Records from a dataset:
=== Begin Enclosure ===

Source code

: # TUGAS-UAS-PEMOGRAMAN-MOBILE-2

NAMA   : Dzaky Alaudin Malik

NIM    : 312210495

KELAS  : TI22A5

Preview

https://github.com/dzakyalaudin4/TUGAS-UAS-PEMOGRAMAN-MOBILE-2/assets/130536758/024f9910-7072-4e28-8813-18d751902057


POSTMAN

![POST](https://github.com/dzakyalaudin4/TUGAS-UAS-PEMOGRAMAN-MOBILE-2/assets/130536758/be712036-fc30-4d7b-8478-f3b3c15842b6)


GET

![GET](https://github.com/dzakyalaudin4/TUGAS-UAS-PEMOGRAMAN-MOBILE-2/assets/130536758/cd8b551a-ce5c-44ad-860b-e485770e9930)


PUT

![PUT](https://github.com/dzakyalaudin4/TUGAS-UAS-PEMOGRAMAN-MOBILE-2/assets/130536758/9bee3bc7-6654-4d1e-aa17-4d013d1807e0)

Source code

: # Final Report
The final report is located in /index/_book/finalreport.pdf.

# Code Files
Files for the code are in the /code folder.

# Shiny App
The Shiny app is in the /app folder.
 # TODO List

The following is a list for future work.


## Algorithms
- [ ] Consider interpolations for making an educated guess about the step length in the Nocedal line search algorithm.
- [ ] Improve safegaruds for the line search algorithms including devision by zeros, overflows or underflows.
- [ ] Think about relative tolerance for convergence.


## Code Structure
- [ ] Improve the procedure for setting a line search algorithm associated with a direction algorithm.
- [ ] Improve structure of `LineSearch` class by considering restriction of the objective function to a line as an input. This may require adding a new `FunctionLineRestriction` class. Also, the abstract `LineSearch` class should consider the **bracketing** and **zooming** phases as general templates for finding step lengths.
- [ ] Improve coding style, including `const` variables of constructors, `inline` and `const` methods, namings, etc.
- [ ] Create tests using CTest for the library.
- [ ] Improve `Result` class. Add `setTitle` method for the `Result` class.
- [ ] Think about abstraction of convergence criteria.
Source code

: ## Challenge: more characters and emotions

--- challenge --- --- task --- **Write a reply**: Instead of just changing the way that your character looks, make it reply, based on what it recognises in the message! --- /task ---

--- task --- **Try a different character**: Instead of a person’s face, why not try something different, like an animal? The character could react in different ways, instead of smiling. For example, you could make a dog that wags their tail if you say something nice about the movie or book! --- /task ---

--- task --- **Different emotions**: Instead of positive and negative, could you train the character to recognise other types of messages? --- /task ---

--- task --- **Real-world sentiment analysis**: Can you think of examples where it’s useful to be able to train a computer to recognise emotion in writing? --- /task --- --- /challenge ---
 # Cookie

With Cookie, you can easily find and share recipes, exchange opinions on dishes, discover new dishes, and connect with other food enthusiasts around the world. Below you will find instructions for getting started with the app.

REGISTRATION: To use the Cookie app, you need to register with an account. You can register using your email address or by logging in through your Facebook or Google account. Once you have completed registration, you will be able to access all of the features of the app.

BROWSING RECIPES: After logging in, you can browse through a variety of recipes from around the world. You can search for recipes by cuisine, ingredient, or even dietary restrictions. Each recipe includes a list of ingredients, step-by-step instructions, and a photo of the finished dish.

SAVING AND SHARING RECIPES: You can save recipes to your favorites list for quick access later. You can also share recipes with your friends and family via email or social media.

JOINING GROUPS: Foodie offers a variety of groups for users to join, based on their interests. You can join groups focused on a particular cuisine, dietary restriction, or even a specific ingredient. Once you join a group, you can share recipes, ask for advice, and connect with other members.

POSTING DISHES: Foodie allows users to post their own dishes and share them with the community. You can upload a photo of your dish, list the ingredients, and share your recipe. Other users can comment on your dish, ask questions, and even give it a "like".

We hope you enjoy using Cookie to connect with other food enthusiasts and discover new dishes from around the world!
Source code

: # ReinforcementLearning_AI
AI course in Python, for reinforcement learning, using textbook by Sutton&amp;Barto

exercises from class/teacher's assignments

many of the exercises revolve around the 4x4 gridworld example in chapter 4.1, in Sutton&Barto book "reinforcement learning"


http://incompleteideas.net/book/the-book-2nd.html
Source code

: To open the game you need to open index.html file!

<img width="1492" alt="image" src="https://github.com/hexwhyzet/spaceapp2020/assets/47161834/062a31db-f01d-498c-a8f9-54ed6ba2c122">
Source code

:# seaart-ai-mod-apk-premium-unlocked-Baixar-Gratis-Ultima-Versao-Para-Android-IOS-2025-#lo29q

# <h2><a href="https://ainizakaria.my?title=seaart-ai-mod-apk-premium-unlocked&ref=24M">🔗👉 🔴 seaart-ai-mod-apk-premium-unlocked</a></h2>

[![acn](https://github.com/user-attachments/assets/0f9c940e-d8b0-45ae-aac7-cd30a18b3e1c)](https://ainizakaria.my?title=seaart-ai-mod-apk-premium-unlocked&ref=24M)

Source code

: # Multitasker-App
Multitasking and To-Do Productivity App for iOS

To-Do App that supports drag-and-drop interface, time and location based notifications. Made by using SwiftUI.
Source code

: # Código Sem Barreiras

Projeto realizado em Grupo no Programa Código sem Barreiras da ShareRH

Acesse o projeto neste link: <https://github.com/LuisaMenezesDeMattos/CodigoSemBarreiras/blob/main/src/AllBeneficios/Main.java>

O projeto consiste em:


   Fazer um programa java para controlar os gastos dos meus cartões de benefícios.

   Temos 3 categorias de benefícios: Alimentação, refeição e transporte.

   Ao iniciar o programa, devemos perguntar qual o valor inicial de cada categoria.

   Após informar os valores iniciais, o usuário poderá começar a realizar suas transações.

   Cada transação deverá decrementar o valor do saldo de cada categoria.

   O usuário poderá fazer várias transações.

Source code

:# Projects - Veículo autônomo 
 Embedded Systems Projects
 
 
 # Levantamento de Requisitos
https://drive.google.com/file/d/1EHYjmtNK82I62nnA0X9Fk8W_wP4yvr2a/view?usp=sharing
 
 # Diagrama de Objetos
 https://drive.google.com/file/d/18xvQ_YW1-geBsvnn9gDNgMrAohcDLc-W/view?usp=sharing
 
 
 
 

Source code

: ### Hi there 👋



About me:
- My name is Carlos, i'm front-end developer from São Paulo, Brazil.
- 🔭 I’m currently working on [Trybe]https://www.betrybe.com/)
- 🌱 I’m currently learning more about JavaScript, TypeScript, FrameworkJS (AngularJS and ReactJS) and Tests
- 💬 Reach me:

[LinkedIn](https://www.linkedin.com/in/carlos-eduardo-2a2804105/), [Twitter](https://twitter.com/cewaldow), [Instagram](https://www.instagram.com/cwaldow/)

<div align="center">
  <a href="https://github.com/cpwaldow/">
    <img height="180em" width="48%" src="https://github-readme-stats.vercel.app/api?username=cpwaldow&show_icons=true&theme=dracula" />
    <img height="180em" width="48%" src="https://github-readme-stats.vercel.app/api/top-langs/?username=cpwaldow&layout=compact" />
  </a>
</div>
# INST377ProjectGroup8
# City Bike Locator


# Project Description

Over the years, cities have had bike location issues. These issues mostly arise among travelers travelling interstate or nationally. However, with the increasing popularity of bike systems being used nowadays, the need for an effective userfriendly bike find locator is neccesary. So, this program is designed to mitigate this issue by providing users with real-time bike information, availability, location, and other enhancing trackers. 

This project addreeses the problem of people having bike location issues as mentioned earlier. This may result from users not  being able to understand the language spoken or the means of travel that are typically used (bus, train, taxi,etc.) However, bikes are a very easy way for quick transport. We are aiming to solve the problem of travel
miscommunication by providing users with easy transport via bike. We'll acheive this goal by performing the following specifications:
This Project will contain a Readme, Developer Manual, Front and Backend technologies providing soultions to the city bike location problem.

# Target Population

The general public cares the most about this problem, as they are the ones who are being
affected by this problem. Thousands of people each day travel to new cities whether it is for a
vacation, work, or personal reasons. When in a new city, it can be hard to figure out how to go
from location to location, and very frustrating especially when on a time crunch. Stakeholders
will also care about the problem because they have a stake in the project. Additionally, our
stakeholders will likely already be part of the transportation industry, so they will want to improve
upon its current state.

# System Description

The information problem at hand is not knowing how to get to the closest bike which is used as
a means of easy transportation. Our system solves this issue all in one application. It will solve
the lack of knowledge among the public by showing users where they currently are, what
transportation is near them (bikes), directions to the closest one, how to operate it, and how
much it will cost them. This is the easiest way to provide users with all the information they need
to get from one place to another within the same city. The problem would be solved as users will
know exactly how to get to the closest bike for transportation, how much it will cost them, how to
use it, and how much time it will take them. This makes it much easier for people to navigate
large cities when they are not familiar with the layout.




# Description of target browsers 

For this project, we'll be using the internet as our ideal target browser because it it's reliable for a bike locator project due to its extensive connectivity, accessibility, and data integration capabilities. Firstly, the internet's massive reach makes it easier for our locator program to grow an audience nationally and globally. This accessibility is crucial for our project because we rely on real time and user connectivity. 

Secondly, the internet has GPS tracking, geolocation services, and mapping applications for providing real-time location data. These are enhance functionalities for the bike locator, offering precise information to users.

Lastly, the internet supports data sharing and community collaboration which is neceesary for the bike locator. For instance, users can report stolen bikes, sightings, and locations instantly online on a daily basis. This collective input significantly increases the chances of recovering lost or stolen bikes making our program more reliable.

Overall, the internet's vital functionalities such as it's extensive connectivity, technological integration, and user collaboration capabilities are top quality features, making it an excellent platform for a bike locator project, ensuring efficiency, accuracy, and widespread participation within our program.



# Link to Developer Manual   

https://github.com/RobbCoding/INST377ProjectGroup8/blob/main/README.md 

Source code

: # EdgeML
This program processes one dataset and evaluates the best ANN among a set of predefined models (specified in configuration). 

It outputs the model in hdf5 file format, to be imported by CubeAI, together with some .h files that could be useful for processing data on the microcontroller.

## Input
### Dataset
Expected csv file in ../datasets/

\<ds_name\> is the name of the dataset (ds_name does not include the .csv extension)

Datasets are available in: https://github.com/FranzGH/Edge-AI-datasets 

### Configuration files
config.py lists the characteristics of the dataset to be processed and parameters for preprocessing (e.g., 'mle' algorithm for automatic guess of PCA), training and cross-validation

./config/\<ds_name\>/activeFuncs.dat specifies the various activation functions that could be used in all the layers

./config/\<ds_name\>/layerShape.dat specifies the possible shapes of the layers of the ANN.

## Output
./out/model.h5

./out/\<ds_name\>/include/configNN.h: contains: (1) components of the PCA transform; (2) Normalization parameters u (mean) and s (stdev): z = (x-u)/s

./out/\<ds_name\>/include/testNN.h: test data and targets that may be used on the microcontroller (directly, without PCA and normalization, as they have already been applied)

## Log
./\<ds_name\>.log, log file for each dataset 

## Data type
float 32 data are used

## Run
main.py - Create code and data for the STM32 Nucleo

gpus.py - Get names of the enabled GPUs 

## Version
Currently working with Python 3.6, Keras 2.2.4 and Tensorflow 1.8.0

=== End Enclosure ===

Assigned task:
Copy the entries above exactly, but only from the line holding "the lack of" through the line holding "# Description of target browsers", both included.

Output of the exercise:
the lack of knowledge among the public by showing users where they currently are, what
transportation is near them (bikes), directions to the closest one, how to operate it, and how
much it will cost them. This is the easiest way to provide users with all the information they need
to get from one place to another within the same city. The problem would be solved as users will
know exactly how to get to the closest bike for transportation, how much it will cost them, how to
use it, and how much time it will take them. This makes it much easier for people to navigate
large cities when they are not familiar with the layout.




# Description of target browsers 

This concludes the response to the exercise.